15 Prawdziwi chrześcijanie są obecnie najbardziej zajętymi ludźmi na ziemi, zważywszy, że poświęcają czas na zebrania zborowe, służbę kaznodziejską oraz na osobiste czytanie i studiowanie Biblii, oczywiście poza wieloma innymi zadaniami, które muszą spełnić w życiu codziennym. Nigdy jednak nie powinni być aż tak zajęci, żeby nie mieć czasu na okazanie z miłości pomocy tym, którzy jej potrzebują. Odnosi się to zwłaszcza do nadzorców, którym powierzono większą odpowiedzialność w zborze. Nadzorca, który zlekceważy prośbę członka zboru o pomoc lub nie zajmie się jego problemami, traktując je jako błahe czy uboczne, łatwo mógłby się stać przyczyną zgorszenia słabego brata. Dlatego raczej będzie zawsze gotowy i chętny do wysłuchania oraz wyciągnięcia pomocnej dłoni, gdy ktoś zgłosi się do niego z osobistym problemem. Został przecież wyznaczony do ‚pasienia powierzonego mu stada Bożego, nie pod przymusem, lecz chętnie, i nie z miłości do nieuczciwego zysku, lecz ochoczo’. (1 Piotra 5:2, NW) Miłość do ludzi o usposobieniu owiec, powierzonych jego pieczy, doda mu sił do ‚znoszenia słabości tych, którzy są słabi, a nie szukania tylko tego, co dla niego dogodne’. — Rzym. 15:1, 2, BT.
16. Jakie postanowienie powinien dziś powziąć każdy dojrzały chrześcijanin? Jak dobroczynnie odbije się to na jego stosunkach z Bogiem i ludźmi?

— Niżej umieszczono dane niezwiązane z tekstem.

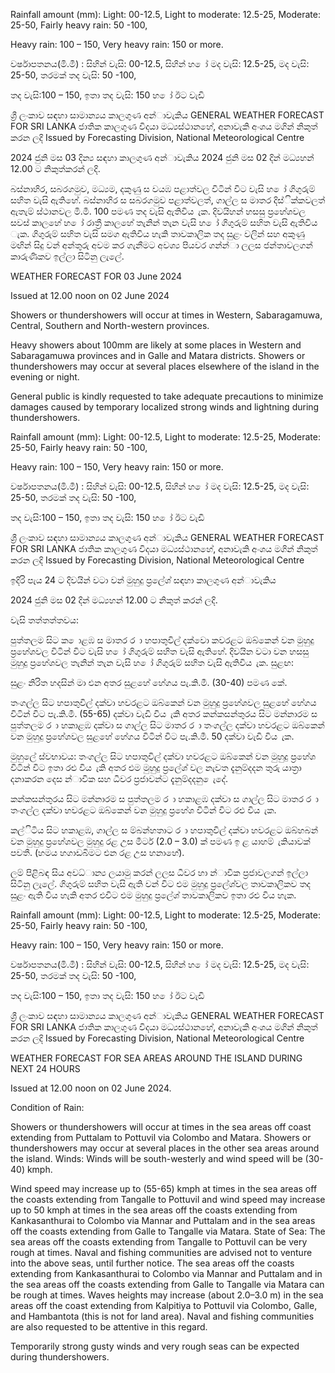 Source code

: Rainfall amount (mm): Light: 00-12.5, Light to moderate: 12.5-25, Moderate: 25-50, Fairly heavy rain: 50 -100,

Heavy rain: 100 – 150, Very heavy rain: 150 or more.

වර්ෂාපතනය(මි.මී) : සිහින් වැසි: 00-12.5, සිහින් හ ෝ මද වැසි: 12.5-25, මද වැසි: 25-50, තරමක් තද වැසි: 50 -100,

තද වැසි:100 – 150, ඉතා තද වැසි: 150 හ ෝ ඊට වැඩි

ශ්‍රී ලංකාව සඳහා සාමාන්‍යය කාලගුණ අන්‍ාවැකිය GENERAL WEATHER FORECAST FOR SRI LANKA ජාතික කාලගුණ විදයා මධ්‍යස්ථානහේ, අනාවැකි අංශය මගින් නිකුත් කරන ලදි Issued by Forecasting Division, National Meteorological Centre

2024 ජුනි මස 03 දින්‍ය සඳහා කාලගුණ අන්‍ාවැකිය 2024 ජුනි මස 02 දින්‍ මධ්‍යහන්‍ 12.00 ට නිකුත්කරන්‍ ලදි.

බස්නාහිර, සබරගමුව, මධ්‍යම, දකුණු ස වයඹ පළාත්වල විටින් විට වැසි හ ෝ ගිගුරුම් සහිත වැසි ඇතිහේ. බස්නාහිර ස සබරගමුව පළාත්වලත්, ගාල්ල ස මාතර දිස්ික්කවලත් ඇතැම් ස්ථානවල මි.මී. 100 පමණ තද වැසි ඇතිවිය ැක. දිවයිහන් හසසු ප්‍රහේශවල සවස් කාලහේ හ ෝ රාත්‍රී කාලහේ තැනින් තැන වැසි හ ෝ ගිගුරුම් සහිත වැසි ඇතිවිය ැක. ගිගුරුම් සහිත වැසි සමග ඇතිවිය හැකි තාවකාලික තද සුළං වලින් සහ අකුණු මඟින් සිදු වන්‍ අන්‍තුරු අවම කර ගැනීමට අවශ්‍ය පියවර ගන්න්‍ා ලලස ජන්‍තාවලගන් කාරුණිකව ඉල්ලා සිටිනු ලැලේ.

WEATHER FORECAST FOR 03 June 2024

Issued at 12.00 noon on 02 June 2024

Showers or thundershowers will occur at times in Western, Sabaragamuwa, Central, Southern and North-western provinces.

Heavy showers about 100mm are likely at some places in Western and Sabaragamuwa provinces and in Galle and Matara districts. Showers or thundershowers may occur at several places elsewhere of the island in the evening or night.

General public is kindly requested to take adequate precautions to minimize damages caused by temporary localized strong winds and lightning during thundershowers.

Rainfall amount (mm): Light: 00-12.5, Light to moderate: 12.5-25, Moderate: 25-50, Fairly heavy rain: 50 -100,

Heavy rain: 100 – 150, Very heavy rain: 150 or more.

වර්ෂාපතනය(මි.මී) : සිහින් වැසි: 00-12.5, සිහින් හ ෝ මද වැසි: 12.5-25, මද වැසි: 25-50, තරමක් තද වැසි: 50 -100,

තද වැසි:100 – 150, ඉතා තද වැසි: 150 හ ෝ ඊට වැඩි

ශ්‍රී ලංකාව සඳහා සාමාන්‍යය කාලගුණ අන්‍ාවැකිය GENERAL WEATHER FORECAST FOR SRI LANKA ජාතික කාලගුණ විදයා මධ්‍යස්ථානහේ, අනාවැකි අංශය මගින් නිකුත් කරන ලදි Issued by Forecasting Division, National Meteorological Centre

ඉදිරි පැය 24 ට දිවයින්‍ වටා වන්‍ මුහුදු ප්‍රලේශ්‍ සඳහා කාලගුණ අන්‍ාවැකිය

2024 ජුනි මස 02 දින්‍ මධ්‍යහන්‍ 12.00 ට නිකුත් කරන්‍ ලදි.

වැසි තත්තත්තවය:

පුත්තලම සිට ක ොළඹ ස මාතර ර ා හපාතුවිල් දක්වො කවරළට ඔබ්කෙන් වන මුහුදු ප්‍රහේශවල විටින් විට වැසි හ ෝ ගිගුරුම් සහිත වැසි ඇතිහේ. දිවයින වටා වන හසසු මුහුදු ප්‍රහේශවල තැනින් තැන වැසි හ ෝ ගිගුරුම් සහිත වැසි ඇතිවිය ැක. සුළඟ:

සුළං නිරිත හදසින් මා එන අතර සුළහේ හේගය පැ.කි.මී. (30-40) පමණ කේ.

තංගල්ල සිට හපාතුවිල් දක්වා හවරළට ඔබ්කෙන් වන මුහුදු ප්‍රහේශවල සුළහේ හේගය විටින් විට පැ.කි.මී. (55-65) දක්වා වැඩි විය ැකි අතර කන්කසන්තුරය සිට මන්නාරම ස පුත්තලම ර ා හකාළඹ දක්වා ස ගාල්ල සිට මාතර ර ා තංගල්ල දක්වා හවරළට ඔබ්කෙන් වන මුහුදු ප්‍රහේශවල සුළහේ හේගය විටින් විට පැ.කි.මී. 50 දක්වා වැඩි විය ැක.

මුහුලේ ස්වභාවය: තංගල්ල සිට හපාතුවිල් දක්වා හවරළට ඔබ්කෙන් වන මුහුදු ප්‍රහේශ විටින් විට ඉතා රළු විය ැකි අතර එම මුහුදු ප්‍රලේශ්‍ වල නැවත දැනුම්දදන තුරු යාත්‍රා දනාකරන දෙස න්‍ාවික සහ ධීවර ප්‍රජාවන්ට දැනුම්දදනු ෙැදේ.

කන්කසන්තුරය සිට මන්නාරම ස පුත්තලම ර ා හකාළඹ දක්වා ස ගාල්ල සිට මාතර ර ා තංගල්ල දක්වා හවරළට ඔබ්කෙන් වන මුහුදු ප්‍රහේශ විටින් විට රළු විය ැක.

කල්ිටිය සිට හකාළඹ, ගාල්ල ස ම්බන්හතාට ර ා හපාතුවිල් දක්වා හවරළට ඔබ්හබන් වන මුහුදු ප්‍රහේශවල මුහුදු රළ උස මීටර් (2.0 – 3.0) ක් පමණ ඉ ළ යාහම් ැකියාවක් පවතී. (හමය හගාඩබිමට එන රළ උස හනාහේ).

ලම් පිළිබඳ සිය අවධ්‍ාන්‍ය ලයාමු කරන්‍ ලලස ධීවර හා න්‍ාවික ප්‍රජාවලගන් ඉල්ලා සිටිනු ලැලේ. ගිගුරුම් සහිත වැසි ඇති වන්‍ විට එම මුහුදු ප්‍රලේශ්‍වල තාවකාලිකව තද සුළං ඇති විය හැකි අතර එවිට එම මුහුදු ප්‍රලේශ්‍ තාවකාලිකව ඉතා රළු විය හැක.

Rainfall amount (mm): Light: 00-12.5, Light to moderate: 12.5-25, Moderate: 25-50, Fairly heavy rain: 50 -100,

Heavy rain: 100 – 150, Very heavy rain: 150 or more.

වර්ෂාපතනය(මි.මී) : සිහින් වැසි: 00-12.5, සිහින් හ ෝ මද වැසි: 12.5-25, මද වැසි: 25-50, තරමක් තද වැසි: 50 -100,

තද වැසි:100 – 150, ඉතා තද වැසි: 150 හ ෝ ඊට වැඩි

ශ්‍රී ලංකාව සඳහා සාමාන්‍යය කාලගුණ අන්‍ාවැකිය GENERAL WEATHER FORECAST FOR SRI LANKA ජාතික කාලගුණ විදයා මධ්‍යස්ථානහේ, අනාවැකි අංශය මගින් නිකුත් කරන ලදි Issued by Forecasting Division, National Meteorological Centre

WEATHER FORECAST FOR SEA AREAS AROUND THE ISLAND DURING NEXT 24 HOURS

Issued at 12.00 noon on 02 June 2024.

Condition of Rain:

Showers or thundershowers will occur at times in the sea areas off coast extending from Puttalam to Pottuvil via Colombo and Matara. Showers or thundershowers may occur at several places in the other sea areas around the island. Winds: Winds will be south-westerly and wind speed will be (30-40) kmph.

Wind speed may increase up to (55-65) kmph at times in the sea areas off the coasts extending from Tangalle to Pottuvil and wind speed may increase up to 50 kmph at times in the sea areas off the coasts extending from Kankasanthurai to Colombo via Mannar and Puttalam and in the sea areas off the coasts extending from Galle to Tangalle via Matara. State of Sea: The sea areas off the coasts extending from Tangalle to Pottuvil can be very rough at times. Naval and fishing communities are advised not to venture into the above seas, until further notice. The sea areas off the coasts extending from Kankasanthurai to Colombo via Mannar and Puttalam and in the sea areas off the coasts extending from Galle to Tangalle via Matara can be rough at times. Waves heights may increase (about 2.0–3.0 m) in the sea areas off the coast extending from Kalpitiya to Pottuvil via Colombo, Galle, and Hambantota (this is not for land area). Naval and fishing communities are also requested to be attentive in this regard.

Temporarily strong gusty winds and very rough seas can be expected during thundershowers.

16 Podobnie jak apostołowie Jezusa Chrystusa, tak też dzisiejsi prawdziwi chrześcijanie są przedmiotem licznych obserwacji, stawszy się „widowiskiem dla świata, dla aniołów i dla ludzi”. (1 Kor. 4:9, Kow) Dlatego ważne jest, żeby wszyscy postępowali rozważnie, w codziennym życiu pilnie strzegąc swego postępowania i mowy, aby nie rzucać innym pod nogi kamieni obrazy, czyli nie dawać nikomu sposobności do zgorszenia. Pomoże im ku temu szczera miłość do Jehowy Boga i do chrześcijańskich bliźnich. Ta sama miłość uchroni ich zarazem przed gorszeniem się z powodu tego, co ktoś inny by powiedział lub uczynił. Od chrześcijan oczekuje się, by bezustannie, każdego dnia stosowali w służbie kaznodziejskiej to królewskie prawo miłości. Dążeniem ich jest urzeczywistnienie w swoim życiu słów apostoła: „Nie dając nikomu sposobności do zgorszenia, aby nie była potępiona posługa nasza, okażmy się we wszystkim sługami Boga, w wielkiej cierpliwości.” (2 Kor. 6:3, 4, BT) Przez pilne wysiłki, przez regularne studium Słowa Bożego i stosowanie jego zasad w życiu, a także przez ciągłą łączność ze Społeczeństwem Nowego Świata, złożonym ze świadków Jehowy, i przez nieustanną modlitwę badają siebie w świetle wymagań Biblii, aby się jeszcze lepiej dostosować do doskonałego przykładu swego Mistrza i Wzorodawcy, Jezusa Chrystusa. Jednocześnie nadal pomagają sobie wzajemnie i zachęcają się, „by nie dawać bratu sposobności do upadku lub zgorszenia”. „Bo królestwo Boże to nie sprawa tego, co się je i pije, ale to sprawiedliwość, pokój i radość w Duchu Świętym. A kto w taki sposób służy Chrystusowi, ten podoba się Bogu i ma uznanie u ludzi.” — Rzym. 14:13, 17, 18, BT.